┏━━

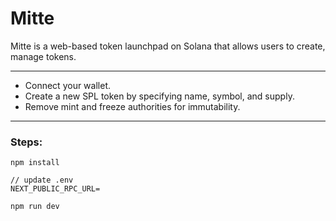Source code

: # Mitte
Mitte is a web-based token launchpad on Solana that allows users to create, manage tokens.

---
- Connect your wallet.
- Create a new SPL token by specifying name, symbol, and supply.
- Remove mint and freeze authorities for immutability.
---
### Steps:
```
npm install

// update .env
NEXT_PUBLIC_RPC_URL=

npm run dev

```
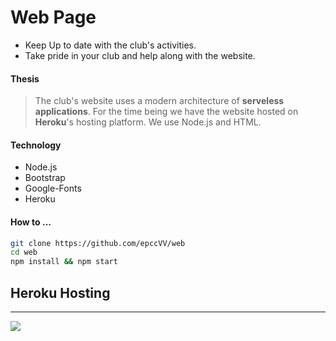 # Web Page

* Keep Up to date with the club's activities.
* Take pride in your club and help along with the website.

#### Thesis

> The club's website uses a modern architecture of __serveless applications__. For the time being we have the website hosted on __Heroku__'s hosting platform. We use Node.js and HTML.

#### Technology
* Node.js 
* Bootstrap 
* Google-Fonts 
* Heroku

#### How to ...
 
```bash
git clone https://github.com/epccVV/web
cd web
npm install && npm start
```


## Heroku Hosting
---

<a href="https://safe-shore-28492.herokuapp.com/">
<img src="https://camo.githubusercontent.com/c0824806f5221ebb7d25e559568582dd39dd1170/68747470733a2f2f7777772e6865726f6b7563646e2e636f6d2f6465706c6f792f627574746f6e2e706e67"></a>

┗━━

● Assignment: The required answer is a single number: how many lines above hold the string "Mitte".

● Response box: 2